_Exercise_: Could you please transcribe the data exactly, without the pictures?

_Supplied data_:

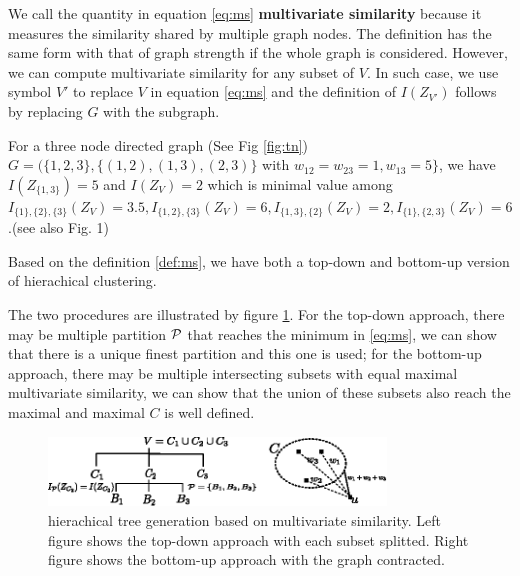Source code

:\documentclass{article}
\begin{document}
We call the quantity in equation \eqref{eq:ms} \textbf{multivariate similarity} because it measures the similarity shared by multiple graph nodes. The definition has the same form with that of graph strength if  the whole graph is considered\cite{RN12}. However, we can compute multivariate similarity for any subset of $V$. In such case, 
we use symbol $V'$ to replace $V$ in equation \eqref{eq:ms} and the definition of $I(Z_{V'})$ follows by replacing $G$ with the subgraph.
\begin{example}\label{eg:three}
For a three node directed graph (See Fig \ref{fig:tn}) $G=(\{1,2,3\},\{(1,2),(1,3),(2,3)\}$ with $w_{12}=w_{23}=1, w_{13}=5\}$, we have $I(Z_{\{1,3\}}) = 5$ and $I(Z_V) = 2$ which is minimal value among $I_{\{1\},\{2\},\{3\}}(Z_V)=3.5, I_{\{1, 2\},\{3\}}(Z_V)=6, I_{\{1,3\},\{2\}}(Z_V)=2, I_{\{1\},\{2,3\}}(Z_V)=6$.(see also \cite{RN9} Fig. 1)
\end{example}

Based on the definition \eqref{def:ms}, we have both a top-down and bottom-up version of hierachical clustering.


The two procedures are illustrated by figure \ref{fig:ta}. For the top-down approach, there may be multiple partition $\P$ that reaches the minimum in \eqref{eq:ms}, we can show that there is a unique finest partition and this one is used; for the bottom-up approach, there may be multiple intersecting subsets with equal maximal multivariate similarity, we can show that the union of these subsets also reach the maximal and maximal $C$ is well defined.
\begin{figure}
\centering
\includegraphics[width=0.8\textwidth]{pic/two_approach.eps}
\caption{hierachical tree generation based on multivariate similarity. Left figure shows the top-down approach with each subset splitted. Right figure shows the bottom-up approach with the graph contracted.}\label{fig:ta}
\end{figure}
\end{document}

_Problem solution_:
Source code

:\documentclass{article}
\begin{document}
We call the quantity in equation \eqref{eq:ms} \textbf{multivariate similarity} because it measures the similarity shared by multiple graph nodes. The definition has the same form with that of graph strength if  the whole graph is considered\cite{RN12}. However, we can compute multivariate similarity for any subset of $V$. In such case, 
we use symbol $V'$ to replace $V$ in equation \eqref{eq:ms} and the definition of $I(Z_{V'})$ follows by replacing $G$ with the subgraph.
\begin{example}\label{eg:three}
For a three node directed graph (See Fig \ref{fig:tn}) $G=(\{1,2,3\},\{(1,2),(1,3),(2,3)\}$ with $w_{12}=w_{23}=1, w_{13}=5\}$, we have $I(Z_{\{1,3\}}) = 5$ and $I(Z_V) = 2$ which is minimal value among $I_{\{1\},\{2\},\{3\}}(Z_V)=3.5, I_{\{1, 2\},\{3\}}(Z_V)=6, I_{\{1,3\},\{2\}}(Z_V)=2, I_{\{1\},\{2,3\}}(Z_V)=6$.(see also \cite{RN9} Fig. 1)
\end{example}

Based on the definition \eqref{def:ms}, we have both a top-down and bottom-up version of hierachical clustering.


The two procedures are illustrated by figure \ref{fig:ta}. For the top-down approach, there may be multiple partition $\P$ that reaches the minimum in \eqref{eq:ms}, we can show that there is a unique finest partition and this one is used; for the bottom-up approach, there may be multiple intersecting subsets with equal maximal multivariate similarity, we can show that the union of these subsets also reach the maximal and maximal $C$ is well defined.
\begin{figure}
\centering
\includegraphics[width=0.8\textwidth]{pic/two_approach.eps}
\caption{hierachical tree generation based on multivariate similarity. Left figure shows the top-down approach with each subset splitted. Right figure shows the bottom-up approach with the graph contracted.}\label{fig:ta}
\end{figure}
\end{document}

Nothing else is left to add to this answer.